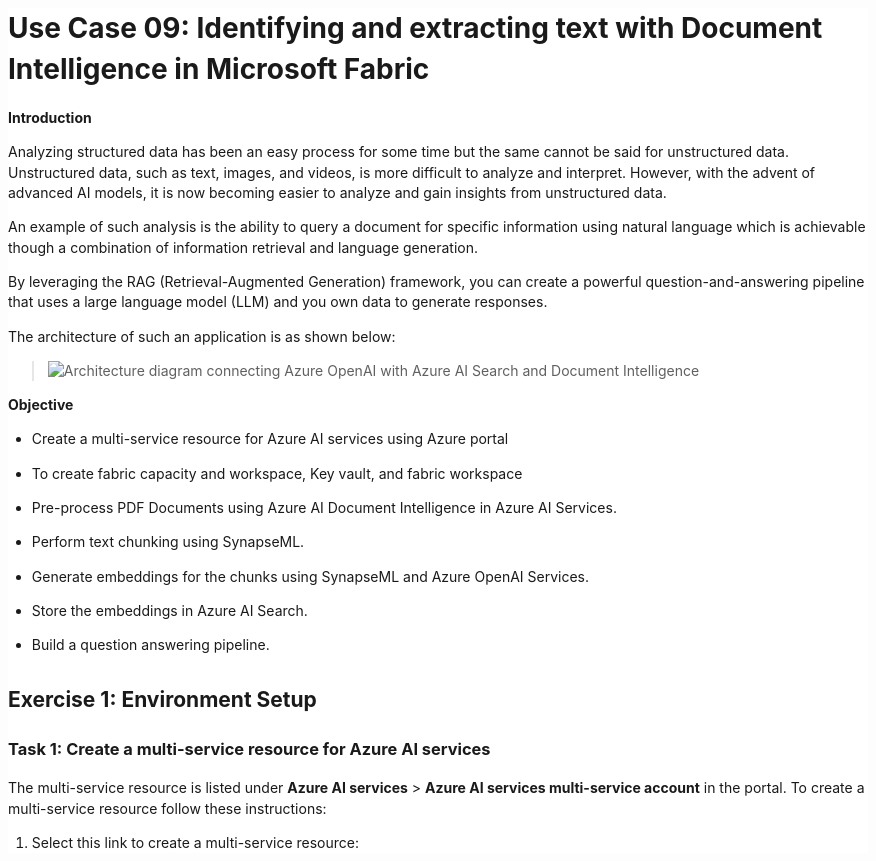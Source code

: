 # Use Case 09: Identifying and extracting text with Document Intelligence in Microsoft Fabric

**Introduction**

Analyzing structured data has been an easy process for some time but the
same cannot be said for unstructured data. Unstructured data, such as
text, images, and videos, is more difficult to analyze and interpret.
However, with the advent of advanced AI models, it is now becoming easier to analyze and gain insights from
unstructured data.

An example of such analysis is the ability to query a document for
specific information using natural language which is achievable though a
combination of information retrieval and language generation.

By leveraging the RAG (Retrieval-Augmented Generation) framework, you
can create a powerful question-and-answering pipeline that uses a large
language model (LLM) and you own data to generate responses.

The architecture of such an application is as shown below:

> ![Architecture diagram connecting Azure OpenAI with Azure AI Search and
Document Intelligence](https://raw.githubusercontent.com/technofocus-pte/aipwrdanlytcmsfbrcdepth/refs/heads/Cloud-slice/Labguides/Usecase%2009/media/image1.png)

**Objective**

- Create a multi-service resource for Azure AI services using Azure
  portal

- To create fabric capacity and workspace, Key vault, and fabric
  workspace

- Pre-process PDF Documents using Azure AI Document Intelligence in
  Azure AI Services.

- Perform text chunking using SynapseML.

- Generate embeddings for the chunks using SynapseML and Azure OpenAI
  Services.

- Store the embeddings in Azure AI Search.

- Build a question answering pipeline.

## Exercise 1: Environment Setup

### Task 1: Create a multi-service resource for Azure AI services

The multi-service resource is listed under **Azure AI
services** \> **Azure AI services multi-service account** in the portal.
To create a multi-service resource follow these instructions:

1.  Select this link to create a multi-service resource: 
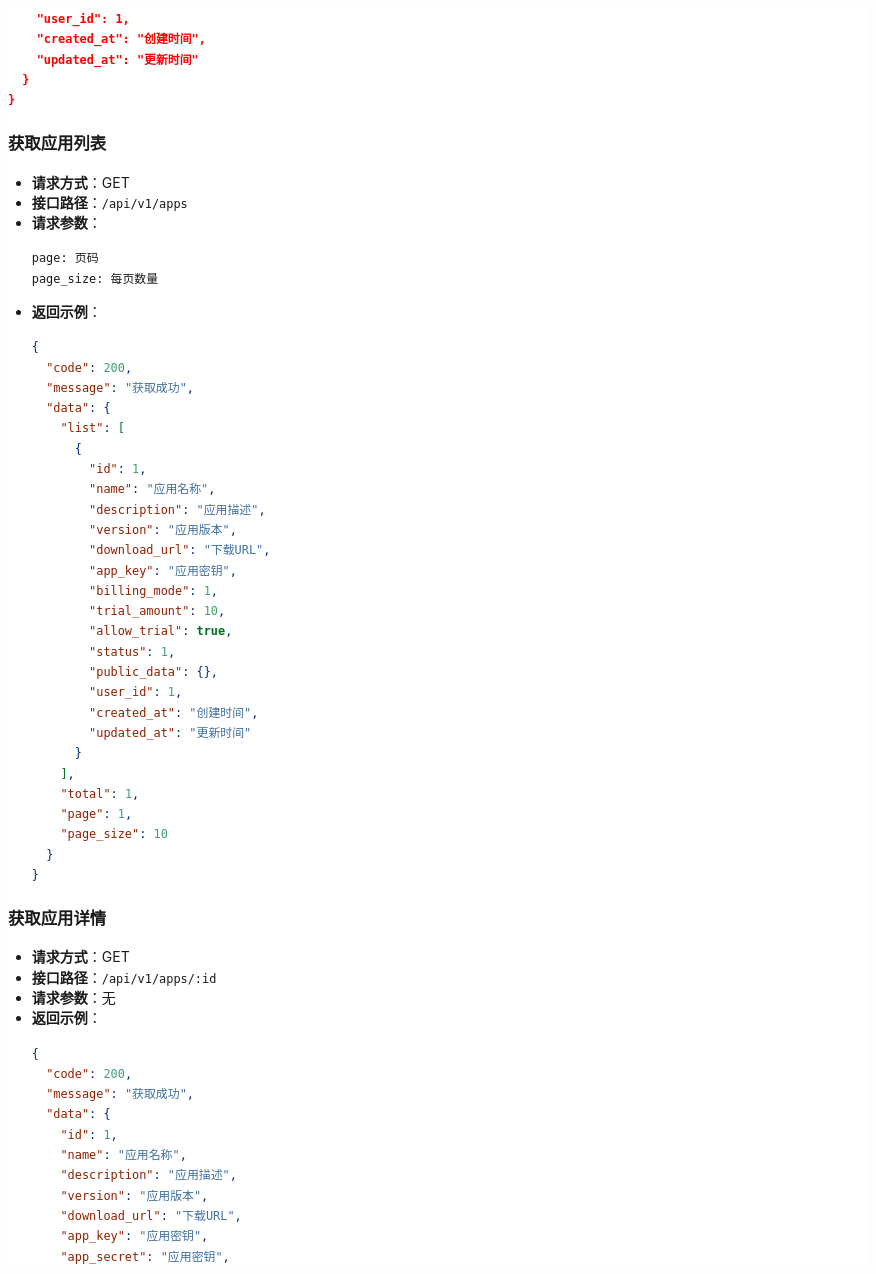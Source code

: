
   ```json
      "user_id": 1,
      "created_at": "创建时间",
      "updated_at": "更新时间"
    }
  }
  ```

### 获取应用列表
- **请求方式**：GET
- **接口路径**：`/api/v1/apps`
- **请求参数**：
  ```
  page: 页码
  page_size: 每页数量
  ```
- **返回示例**：
  ```json
  {
    "code": 200,
    "message": "获取成功",
    "data": {
      "list": [
        {
          "id": 1,
          "name": "应用名称",
          "description": "应用描述",
          "version": "应用版本",
          "download_url": "下载URL",
          "app_key": "应用密钥",
          "billing_mode": 1,
          "trial_amount": 10,
          "allow_trial": true,
          "status": 1,
          "public_data": {},
          "user_id": 1,
          "created_at": "创建时间",
          "updated_at": "更新时间"
        }
      ],
      "total": 1,
      "page": 1,
      "page_size": 10
    }
  }
  ```

### 获取应用详情
- **请求方式**：GET
- **接口路径**：`/api/v1/apps/:id`
- **请求参数**：无
- **返回示例**：
  ```json
  {
    "code": 200,
    "message": "获取成功",
    "data": {
      "id": 1,
      "name": "应用名称",
      "description": "应用描述",
      "version": "应用版本",
      "download_url": "下载URL",
      "app_key": "应用密钥",
      "app_secret": "应用密钥",
  ```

▸ **Task brief**
Work out how many lines of the records contain "unstructured", and reply with the number alone.

▸ **Output for this exercise**
2